Chapter 13, Problem 13.69QA

Interpretation Introduction

To find:

a) In the first order reaction of decomposition of $N_2{O}_5$ whatamount (concentration) of $N_2{O}_5$ remains in the solution after $1 h$ if the initial concentration was $0.50 mol/$ L and $k=6.32\times {10}^{-4}{s}^{-1}$?

b) Percentage of $N_2{O}_5$ reacted after $1 h$.

Answer to Problem 13.69QA

Solution:

a) The amount (concentration) of $N_2{O}_5$ remains in the solution after $1 h$ is,$0.051 mol/L$.

b) Percent of $N_2{O}_5$ reacted =$90 \%$.

Explanation of Solution

1) Concept:

In the first order reaction, the rate nearly depends on only one reactant, so it is possible to find out the concentration of the reactant at any time once the reaction gets started using the integrated rate law.

2) Formula:

i. Integrated rate law for first order reaction is

$\ln \frac{{\left[X\right]}_t}{{\left[X\right]}_0}= -kt$ …(equation 1)

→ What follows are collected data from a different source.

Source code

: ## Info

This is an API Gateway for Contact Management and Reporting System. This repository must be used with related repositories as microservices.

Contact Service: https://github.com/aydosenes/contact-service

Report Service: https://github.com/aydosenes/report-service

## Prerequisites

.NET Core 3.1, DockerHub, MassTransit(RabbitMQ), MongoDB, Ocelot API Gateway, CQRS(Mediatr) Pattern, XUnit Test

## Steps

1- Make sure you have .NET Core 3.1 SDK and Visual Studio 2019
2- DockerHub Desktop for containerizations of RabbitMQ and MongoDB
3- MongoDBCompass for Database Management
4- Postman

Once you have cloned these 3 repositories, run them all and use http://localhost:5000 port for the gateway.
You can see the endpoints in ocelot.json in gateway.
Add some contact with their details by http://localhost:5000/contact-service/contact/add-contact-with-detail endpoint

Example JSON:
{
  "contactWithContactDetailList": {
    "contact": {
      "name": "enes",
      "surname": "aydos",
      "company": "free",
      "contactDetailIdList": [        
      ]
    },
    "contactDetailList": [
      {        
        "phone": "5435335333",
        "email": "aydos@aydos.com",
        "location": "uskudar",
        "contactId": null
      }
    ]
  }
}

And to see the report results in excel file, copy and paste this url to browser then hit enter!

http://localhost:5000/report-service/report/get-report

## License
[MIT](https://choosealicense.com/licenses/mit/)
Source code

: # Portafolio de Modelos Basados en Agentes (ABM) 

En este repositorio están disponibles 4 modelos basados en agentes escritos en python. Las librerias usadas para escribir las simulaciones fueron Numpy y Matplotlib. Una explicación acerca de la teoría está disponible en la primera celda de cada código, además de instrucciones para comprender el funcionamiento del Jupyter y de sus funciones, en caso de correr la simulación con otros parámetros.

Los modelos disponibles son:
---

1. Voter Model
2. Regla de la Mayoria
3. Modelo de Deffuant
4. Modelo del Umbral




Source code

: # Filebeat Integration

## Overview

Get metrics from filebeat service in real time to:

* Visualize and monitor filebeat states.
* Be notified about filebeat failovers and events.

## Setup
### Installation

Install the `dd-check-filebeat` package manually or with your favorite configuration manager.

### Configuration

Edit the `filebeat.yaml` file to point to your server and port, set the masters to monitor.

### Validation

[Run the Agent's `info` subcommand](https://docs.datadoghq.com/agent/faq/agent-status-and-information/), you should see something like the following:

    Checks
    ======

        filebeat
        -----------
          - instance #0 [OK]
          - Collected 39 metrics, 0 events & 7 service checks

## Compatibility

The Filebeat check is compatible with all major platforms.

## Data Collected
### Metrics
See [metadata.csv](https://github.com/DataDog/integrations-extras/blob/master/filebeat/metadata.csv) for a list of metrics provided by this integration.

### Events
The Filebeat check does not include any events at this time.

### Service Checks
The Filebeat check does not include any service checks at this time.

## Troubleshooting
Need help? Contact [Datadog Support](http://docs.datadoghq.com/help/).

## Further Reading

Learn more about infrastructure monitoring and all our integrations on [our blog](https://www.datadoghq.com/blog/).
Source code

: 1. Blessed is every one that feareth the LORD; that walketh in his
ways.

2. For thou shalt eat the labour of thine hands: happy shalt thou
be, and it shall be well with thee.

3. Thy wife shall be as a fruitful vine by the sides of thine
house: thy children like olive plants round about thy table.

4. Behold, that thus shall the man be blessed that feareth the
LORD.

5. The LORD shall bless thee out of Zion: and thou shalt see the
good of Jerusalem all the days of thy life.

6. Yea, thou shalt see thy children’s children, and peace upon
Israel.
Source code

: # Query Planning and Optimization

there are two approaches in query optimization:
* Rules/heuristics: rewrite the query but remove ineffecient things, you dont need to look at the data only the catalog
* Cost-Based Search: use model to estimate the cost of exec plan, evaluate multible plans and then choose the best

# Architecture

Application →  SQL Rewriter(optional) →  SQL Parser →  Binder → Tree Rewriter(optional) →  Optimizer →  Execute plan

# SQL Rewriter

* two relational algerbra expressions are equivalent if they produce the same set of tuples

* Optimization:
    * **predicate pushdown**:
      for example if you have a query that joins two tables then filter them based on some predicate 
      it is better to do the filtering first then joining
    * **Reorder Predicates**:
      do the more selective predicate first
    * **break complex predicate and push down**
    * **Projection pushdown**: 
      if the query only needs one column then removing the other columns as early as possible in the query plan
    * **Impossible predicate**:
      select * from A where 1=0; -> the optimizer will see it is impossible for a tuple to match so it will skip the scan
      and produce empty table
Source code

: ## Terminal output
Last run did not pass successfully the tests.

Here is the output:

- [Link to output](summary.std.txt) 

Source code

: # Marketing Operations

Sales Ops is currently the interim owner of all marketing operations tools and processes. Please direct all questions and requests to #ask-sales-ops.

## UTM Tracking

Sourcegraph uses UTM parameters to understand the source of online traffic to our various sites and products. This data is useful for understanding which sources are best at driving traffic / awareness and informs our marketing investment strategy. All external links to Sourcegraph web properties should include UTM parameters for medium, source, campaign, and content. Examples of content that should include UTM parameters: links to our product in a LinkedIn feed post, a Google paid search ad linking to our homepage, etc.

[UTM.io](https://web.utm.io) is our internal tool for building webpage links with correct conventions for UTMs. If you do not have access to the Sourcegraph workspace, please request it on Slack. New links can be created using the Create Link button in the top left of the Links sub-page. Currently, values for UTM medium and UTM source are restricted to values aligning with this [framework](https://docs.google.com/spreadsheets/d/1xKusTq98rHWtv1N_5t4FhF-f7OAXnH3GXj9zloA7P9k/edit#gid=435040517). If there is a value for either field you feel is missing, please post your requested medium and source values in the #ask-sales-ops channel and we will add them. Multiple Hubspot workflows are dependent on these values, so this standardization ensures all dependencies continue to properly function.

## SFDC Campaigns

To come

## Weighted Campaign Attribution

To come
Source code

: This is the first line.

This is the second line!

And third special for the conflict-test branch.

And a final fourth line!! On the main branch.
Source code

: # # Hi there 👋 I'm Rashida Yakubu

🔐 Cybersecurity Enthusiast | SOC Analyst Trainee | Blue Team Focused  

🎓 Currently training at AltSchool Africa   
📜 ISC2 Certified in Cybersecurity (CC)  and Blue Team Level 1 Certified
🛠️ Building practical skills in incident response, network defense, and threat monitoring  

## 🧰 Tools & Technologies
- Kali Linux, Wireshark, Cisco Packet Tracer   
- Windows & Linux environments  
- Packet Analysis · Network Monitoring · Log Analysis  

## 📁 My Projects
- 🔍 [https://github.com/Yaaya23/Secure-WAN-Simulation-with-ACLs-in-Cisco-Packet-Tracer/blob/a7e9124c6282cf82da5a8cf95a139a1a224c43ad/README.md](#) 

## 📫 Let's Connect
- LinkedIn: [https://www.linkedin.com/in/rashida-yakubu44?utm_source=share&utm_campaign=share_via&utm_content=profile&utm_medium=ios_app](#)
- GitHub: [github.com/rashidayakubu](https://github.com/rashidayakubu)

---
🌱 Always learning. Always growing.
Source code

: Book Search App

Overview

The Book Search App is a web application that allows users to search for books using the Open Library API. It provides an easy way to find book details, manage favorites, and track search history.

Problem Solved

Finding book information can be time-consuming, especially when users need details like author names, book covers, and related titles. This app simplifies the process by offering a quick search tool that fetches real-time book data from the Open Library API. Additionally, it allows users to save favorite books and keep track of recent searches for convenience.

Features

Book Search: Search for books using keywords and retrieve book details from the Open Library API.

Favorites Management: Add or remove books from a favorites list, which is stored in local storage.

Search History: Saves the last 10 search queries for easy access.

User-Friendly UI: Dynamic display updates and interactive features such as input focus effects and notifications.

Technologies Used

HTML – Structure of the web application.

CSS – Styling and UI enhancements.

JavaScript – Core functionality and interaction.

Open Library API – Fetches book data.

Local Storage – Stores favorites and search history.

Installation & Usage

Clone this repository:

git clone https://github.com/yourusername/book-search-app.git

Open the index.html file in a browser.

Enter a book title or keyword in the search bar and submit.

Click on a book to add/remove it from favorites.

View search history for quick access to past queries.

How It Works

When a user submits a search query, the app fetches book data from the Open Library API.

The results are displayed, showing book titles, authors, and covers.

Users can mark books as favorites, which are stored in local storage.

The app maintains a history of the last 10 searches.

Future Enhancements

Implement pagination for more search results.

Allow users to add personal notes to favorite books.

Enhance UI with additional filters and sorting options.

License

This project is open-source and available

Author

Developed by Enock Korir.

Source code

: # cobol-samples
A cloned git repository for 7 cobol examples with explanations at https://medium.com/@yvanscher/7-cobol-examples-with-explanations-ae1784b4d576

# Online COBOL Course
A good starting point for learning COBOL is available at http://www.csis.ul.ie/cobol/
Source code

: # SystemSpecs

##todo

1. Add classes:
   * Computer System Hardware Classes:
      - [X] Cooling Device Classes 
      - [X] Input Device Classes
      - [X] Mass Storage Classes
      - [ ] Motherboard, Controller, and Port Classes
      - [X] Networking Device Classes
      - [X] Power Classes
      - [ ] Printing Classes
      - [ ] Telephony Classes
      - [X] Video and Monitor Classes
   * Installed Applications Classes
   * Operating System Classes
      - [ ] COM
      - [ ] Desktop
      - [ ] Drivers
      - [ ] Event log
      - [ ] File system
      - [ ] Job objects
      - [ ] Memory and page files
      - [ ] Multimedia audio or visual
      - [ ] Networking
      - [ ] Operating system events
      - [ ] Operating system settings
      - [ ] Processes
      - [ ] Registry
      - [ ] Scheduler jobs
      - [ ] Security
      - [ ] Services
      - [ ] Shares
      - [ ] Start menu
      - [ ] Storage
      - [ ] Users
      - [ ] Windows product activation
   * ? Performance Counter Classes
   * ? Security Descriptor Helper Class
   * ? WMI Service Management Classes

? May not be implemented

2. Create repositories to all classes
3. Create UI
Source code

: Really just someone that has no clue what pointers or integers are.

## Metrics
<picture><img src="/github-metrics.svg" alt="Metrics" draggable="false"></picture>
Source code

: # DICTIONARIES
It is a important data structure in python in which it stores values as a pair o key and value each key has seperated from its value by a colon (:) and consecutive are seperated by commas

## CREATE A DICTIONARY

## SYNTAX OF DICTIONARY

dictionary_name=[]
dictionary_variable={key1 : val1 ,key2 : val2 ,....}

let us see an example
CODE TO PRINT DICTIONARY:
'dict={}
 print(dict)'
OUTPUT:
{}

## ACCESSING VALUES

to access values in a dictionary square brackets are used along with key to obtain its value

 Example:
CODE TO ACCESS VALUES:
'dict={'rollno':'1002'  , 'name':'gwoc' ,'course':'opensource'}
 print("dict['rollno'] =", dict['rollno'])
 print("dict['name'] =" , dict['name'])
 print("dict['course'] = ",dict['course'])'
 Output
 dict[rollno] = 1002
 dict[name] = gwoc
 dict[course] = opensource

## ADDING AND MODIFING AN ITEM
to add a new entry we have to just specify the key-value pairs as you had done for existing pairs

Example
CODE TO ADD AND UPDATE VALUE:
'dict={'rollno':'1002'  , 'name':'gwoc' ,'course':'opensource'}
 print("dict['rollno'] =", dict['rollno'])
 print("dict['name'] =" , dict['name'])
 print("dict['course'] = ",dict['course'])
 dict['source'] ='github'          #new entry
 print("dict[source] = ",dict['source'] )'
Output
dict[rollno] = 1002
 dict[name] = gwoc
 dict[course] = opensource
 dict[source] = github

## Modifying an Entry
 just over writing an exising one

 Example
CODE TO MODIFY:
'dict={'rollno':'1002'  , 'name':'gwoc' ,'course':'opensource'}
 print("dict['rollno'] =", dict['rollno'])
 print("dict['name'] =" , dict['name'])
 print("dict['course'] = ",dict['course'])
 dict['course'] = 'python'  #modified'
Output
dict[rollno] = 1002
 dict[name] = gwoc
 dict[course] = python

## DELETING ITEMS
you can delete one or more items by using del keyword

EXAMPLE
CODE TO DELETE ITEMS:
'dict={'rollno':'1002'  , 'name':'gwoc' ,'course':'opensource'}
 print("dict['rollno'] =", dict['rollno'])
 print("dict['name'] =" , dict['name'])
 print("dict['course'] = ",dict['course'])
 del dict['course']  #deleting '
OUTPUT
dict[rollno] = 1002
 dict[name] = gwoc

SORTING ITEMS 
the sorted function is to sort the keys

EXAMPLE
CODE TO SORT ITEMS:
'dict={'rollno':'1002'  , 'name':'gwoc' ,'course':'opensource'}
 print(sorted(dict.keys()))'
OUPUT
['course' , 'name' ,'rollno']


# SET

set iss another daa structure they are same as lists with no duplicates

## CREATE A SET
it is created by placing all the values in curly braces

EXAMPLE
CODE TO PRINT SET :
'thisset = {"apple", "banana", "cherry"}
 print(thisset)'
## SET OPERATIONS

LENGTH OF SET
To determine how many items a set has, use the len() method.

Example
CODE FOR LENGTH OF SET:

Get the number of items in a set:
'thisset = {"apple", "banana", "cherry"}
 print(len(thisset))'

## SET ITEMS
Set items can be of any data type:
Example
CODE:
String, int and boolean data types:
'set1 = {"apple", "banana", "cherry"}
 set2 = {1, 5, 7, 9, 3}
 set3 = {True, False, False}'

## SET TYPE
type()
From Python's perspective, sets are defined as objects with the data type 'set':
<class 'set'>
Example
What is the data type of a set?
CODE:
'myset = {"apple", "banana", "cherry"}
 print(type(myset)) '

i.e. $ln {\left[X\right]}_t= -kt+{ln \left[X\right]}_0$

Where

${\left[X\right]}_t$= concentration of reactant at time t

${\left[X\right]}_0$= initial concentration of reactant

$k$= rate constant

$t$= reaction time

ii. Percent reacted:

$Reacted concentration = Initial concentration – Unreacted concentration$

$Percent reacted= \frac{Reacted cocentration}{Initial cocentration}\times 100$

3) Given:

${\left[X\right]}_0=0.50 mol/L$

$k=6.32\times {10}^{-4}{s}^{-1}$

$t=1 h$

${\left[X\right]}_t= ?$

4) Calculation:

a) Amount (concentration) of $N_2{O}_5$ remains in the solution after $1 h$:

Since rate constant is in second ($s$) unit, we need to convert time ($t$) into seconds ($s$).

$1 h = 60 min$

$1 min = 60 s$

$t= 1 h\times \frac{60 min}{1 h}\times \frac{60 s}{1 min}=3600 s$

Plug the given values in the equation 1,

$\ln \frac{{\left[X\right]}_t}{0.50 mol/L}= -(6.32\times {10}^{-4}{s}^{-1}\times 3600 s)$

$\ln \frac{{\left[X\right]}_t}{0.5 mol/L}= - 2.2752$

$\frac{{\left[X\right]}_t}{0.50 mol/L}= e^{(- 2.2752)}$

$\frac{{\left[X\right]}_t}{0.50 mol/L}= 0.1028$

${\left[X\right]}_t=0.1028\times 0.50 mol/L$

${\left[X\right]}_t=0.051 mol/L$

Therefore, the amount (concentration) of $N_2{O}_5$ remains in the solution after $1 h$ is,$0.051 mol/L$.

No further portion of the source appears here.